• [TASK PROMPT]: Go over the entries and report the lines where the word "track" occurs.

Plain-text document sources

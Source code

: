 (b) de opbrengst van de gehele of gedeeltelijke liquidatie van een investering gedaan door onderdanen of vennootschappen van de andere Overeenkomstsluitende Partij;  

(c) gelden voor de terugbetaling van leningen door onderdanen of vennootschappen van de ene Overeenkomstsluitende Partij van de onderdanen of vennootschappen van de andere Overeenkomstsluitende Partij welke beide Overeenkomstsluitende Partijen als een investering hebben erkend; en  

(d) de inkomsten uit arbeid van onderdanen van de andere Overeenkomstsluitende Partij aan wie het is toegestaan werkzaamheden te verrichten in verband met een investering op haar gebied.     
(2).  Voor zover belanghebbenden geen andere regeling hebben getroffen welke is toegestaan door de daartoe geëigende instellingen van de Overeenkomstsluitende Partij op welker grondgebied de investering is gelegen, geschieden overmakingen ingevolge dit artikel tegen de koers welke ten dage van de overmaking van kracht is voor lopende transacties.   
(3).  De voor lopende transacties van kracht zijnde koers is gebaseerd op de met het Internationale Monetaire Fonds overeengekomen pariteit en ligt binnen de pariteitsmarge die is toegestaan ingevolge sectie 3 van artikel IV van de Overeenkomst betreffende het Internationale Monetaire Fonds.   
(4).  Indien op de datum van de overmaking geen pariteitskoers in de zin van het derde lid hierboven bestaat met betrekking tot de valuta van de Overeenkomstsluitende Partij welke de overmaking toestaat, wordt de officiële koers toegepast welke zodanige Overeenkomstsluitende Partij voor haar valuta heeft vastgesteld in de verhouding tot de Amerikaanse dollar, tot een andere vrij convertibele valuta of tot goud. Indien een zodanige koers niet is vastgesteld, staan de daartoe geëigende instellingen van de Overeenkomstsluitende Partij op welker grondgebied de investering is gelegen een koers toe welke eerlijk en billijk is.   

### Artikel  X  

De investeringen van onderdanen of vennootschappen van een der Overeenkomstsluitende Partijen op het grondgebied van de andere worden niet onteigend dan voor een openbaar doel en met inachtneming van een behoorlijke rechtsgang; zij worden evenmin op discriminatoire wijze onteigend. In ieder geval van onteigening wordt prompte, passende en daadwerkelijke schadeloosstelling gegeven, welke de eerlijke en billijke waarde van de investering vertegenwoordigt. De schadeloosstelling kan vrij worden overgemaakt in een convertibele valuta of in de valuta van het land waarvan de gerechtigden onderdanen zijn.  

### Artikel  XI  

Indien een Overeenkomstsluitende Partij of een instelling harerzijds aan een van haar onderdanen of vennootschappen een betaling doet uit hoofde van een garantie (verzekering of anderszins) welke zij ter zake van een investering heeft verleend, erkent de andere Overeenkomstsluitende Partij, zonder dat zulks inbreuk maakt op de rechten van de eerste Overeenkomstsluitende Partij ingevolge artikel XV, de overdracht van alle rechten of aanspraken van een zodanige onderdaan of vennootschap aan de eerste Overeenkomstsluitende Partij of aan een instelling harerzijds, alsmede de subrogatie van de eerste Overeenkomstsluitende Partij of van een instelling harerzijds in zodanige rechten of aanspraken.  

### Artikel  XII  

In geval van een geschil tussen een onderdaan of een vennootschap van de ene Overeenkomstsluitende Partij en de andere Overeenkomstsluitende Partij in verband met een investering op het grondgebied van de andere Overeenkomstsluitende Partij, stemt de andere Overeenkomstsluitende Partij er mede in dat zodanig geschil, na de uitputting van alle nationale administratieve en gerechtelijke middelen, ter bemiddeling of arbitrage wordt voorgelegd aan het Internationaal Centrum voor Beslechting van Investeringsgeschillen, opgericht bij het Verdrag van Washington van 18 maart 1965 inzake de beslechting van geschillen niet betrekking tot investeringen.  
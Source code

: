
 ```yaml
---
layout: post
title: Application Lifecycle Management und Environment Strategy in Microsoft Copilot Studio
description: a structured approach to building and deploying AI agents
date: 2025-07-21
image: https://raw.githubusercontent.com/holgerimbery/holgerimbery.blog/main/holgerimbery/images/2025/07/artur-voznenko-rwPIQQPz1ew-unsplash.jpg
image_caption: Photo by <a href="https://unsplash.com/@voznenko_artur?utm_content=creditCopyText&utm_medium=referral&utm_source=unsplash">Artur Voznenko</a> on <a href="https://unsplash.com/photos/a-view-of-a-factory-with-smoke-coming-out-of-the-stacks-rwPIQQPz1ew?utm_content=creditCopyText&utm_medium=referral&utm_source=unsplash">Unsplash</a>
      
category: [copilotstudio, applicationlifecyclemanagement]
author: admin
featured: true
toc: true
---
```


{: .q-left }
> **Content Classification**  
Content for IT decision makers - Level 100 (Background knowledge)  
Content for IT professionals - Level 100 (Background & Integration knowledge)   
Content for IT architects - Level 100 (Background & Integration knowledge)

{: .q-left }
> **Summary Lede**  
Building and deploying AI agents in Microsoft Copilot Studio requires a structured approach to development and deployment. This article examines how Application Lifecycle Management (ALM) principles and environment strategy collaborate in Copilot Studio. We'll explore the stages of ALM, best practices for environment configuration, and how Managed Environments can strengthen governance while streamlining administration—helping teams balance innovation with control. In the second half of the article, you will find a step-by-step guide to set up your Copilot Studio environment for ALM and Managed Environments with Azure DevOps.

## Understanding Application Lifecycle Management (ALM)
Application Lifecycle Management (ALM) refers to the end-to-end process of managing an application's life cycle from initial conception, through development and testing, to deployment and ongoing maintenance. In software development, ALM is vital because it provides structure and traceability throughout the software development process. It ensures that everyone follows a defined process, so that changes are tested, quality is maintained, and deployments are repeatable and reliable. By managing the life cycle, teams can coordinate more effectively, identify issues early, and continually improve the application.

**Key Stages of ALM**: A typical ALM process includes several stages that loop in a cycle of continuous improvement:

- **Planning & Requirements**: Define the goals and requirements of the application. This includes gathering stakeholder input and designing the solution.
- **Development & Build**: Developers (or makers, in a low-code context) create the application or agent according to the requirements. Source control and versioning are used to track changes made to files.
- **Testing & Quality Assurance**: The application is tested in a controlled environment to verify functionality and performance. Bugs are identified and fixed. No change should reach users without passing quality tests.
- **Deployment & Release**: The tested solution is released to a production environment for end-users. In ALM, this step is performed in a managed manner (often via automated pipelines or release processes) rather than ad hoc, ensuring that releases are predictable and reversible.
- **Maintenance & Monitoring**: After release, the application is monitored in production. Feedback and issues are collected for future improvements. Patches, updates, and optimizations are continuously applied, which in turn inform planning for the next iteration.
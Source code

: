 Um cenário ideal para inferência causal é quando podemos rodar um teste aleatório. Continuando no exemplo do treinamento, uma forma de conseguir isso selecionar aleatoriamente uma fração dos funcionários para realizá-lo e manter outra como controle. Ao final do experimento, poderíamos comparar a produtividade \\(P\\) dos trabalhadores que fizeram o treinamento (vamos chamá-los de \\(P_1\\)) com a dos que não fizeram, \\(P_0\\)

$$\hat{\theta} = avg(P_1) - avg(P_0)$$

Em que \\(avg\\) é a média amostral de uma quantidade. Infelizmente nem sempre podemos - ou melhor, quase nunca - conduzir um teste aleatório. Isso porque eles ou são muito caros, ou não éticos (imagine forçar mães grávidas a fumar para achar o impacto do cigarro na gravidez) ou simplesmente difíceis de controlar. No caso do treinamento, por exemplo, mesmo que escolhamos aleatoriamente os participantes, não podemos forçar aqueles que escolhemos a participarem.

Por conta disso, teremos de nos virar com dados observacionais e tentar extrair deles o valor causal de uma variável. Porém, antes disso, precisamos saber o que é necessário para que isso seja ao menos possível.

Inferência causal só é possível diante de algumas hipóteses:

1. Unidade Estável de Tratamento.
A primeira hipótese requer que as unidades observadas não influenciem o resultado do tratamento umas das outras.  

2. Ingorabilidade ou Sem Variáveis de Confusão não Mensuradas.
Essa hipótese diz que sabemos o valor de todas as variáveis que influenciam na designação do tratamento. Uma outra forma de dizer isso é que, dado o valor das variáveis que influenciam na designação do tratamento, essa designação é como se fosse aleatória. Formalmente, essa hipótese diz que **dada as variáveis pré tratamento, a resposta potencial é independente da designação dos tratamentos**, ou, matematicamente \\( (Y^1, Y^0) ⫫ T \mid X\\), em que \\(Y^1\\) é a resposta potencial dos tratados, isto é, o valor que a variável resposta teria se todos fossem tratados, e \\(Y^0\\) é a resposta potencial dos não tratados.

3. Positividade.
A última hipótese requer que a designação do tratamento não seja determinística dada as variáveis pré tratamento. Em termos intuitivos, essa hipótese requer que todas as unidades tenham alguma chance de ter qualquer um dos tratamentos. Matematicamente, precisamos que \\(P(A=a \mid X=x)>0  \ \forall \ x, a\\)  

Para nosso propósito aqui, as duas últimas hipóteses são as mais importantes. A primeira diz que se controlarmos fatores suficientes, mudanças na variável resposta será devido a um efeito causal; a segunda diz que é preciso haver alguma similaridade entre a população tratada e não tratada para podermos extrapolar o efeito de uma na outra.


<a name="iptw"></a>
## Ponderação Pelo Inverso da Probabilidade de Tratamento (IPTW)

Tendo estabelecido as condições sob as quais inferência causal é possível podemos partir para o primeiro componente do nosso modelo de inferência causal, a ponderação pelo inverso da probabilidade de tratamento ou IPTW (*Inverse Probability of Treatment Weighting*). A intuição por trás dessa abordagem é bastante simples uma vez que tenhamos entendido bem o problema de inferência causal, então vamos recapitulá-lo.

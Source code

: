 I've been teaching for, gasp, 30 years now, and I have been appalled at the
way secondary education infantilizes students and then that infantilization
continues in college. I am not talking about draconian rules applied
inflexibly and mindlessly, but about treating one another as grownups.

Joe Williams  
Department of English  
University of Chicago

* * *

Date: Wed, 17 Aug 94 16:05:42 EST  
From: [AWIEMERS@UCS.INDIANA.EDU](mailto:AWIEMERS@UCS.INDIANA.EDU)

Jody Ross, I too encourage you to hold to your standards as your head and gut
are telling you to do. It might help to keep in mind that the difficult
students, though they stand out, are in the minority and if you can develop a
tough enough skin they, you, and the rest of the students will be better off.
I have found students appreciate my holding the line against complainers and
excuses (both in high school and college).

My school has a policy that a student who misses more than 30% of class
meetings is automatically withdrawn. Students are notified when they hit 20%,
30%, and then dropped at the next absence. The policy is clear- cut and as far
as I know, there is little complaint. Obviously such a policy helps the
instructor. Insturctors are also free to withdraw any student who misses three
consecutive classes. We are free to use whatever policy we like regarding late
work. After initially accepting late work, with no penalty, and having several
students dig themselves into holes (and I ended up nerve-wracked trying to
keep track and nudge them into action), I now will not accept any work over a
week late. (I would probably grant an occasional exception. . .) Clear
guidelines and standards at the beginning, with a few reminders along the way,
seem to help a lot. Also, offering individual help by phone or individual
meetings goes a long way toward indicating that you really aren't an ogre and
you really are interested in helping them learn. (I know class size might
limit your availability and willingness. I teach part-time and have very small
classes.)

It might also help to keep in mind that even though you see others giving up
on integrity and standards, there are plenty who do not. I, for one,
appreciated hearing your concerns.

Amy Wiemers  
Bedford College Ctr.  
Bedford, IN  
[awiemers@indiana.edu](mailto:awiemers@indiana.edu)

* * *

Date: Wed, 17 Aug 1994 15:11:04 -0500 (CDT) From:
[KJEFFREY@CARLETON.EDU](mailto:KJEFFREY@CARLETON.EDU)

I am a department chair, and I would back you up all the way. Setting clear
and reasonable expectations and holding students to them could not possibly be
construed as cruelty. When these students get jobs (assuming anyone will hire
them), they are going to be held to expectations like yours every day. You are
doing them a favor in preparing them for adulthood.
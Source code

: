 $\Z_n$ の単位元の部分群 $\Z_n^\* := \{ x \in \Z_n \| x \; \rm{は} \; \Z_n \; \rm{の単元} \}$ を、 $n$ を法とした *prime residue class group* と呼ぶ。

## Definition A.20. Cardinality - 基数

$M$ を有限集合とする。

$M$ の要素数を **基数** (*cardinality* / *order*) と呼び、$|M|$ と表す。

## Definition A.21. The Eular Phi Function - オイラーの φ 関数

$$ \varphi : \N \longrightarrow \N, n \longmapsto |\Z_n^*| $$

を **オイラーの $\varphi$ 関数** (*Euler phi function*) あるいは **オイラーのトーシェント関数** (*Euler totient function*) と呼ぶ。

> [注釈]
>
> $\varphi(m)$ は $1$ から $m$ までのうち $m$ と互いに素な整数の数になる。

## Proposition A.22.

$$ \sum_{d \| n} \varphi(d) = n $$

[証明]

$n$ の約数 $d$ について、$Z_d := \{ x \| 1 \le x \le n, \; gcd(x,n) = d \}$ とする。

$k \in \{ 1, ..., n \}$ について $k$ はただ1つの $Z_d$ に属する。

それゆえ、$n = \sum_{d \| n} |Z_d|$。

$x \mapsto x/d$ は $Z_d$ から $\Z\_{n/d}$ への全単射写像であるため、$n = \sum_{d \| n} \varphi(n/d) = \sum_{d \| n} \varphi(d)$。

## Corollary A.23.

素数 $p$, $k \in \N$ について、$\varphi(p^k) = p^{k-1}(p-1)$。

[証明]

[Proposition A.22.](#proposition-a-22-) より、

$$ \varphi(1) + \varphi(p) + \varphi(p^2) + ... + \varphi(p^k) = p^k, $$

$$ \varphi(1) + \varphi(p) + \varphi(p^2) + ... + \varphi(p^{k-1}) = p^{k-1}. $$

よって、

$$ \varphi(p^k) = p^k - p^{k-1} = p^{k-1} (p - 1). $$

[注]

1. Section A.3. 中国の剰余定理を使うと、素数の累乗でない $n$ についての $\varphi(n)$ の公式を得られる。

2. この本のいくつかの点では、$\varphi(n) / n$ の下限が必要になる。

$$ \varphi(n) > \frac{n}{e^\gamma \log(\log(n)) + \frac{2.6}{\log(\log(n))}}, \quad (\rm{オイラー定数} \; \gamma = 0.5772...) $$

• [ANSWER SECTION]:
- **Development & Build**: Developers (or makers, in a low-code context) create the application or agent according to the requirements. Source control and versioning are used to track changes made to files.
keep track and nudge them into action), I now will not accept any work over a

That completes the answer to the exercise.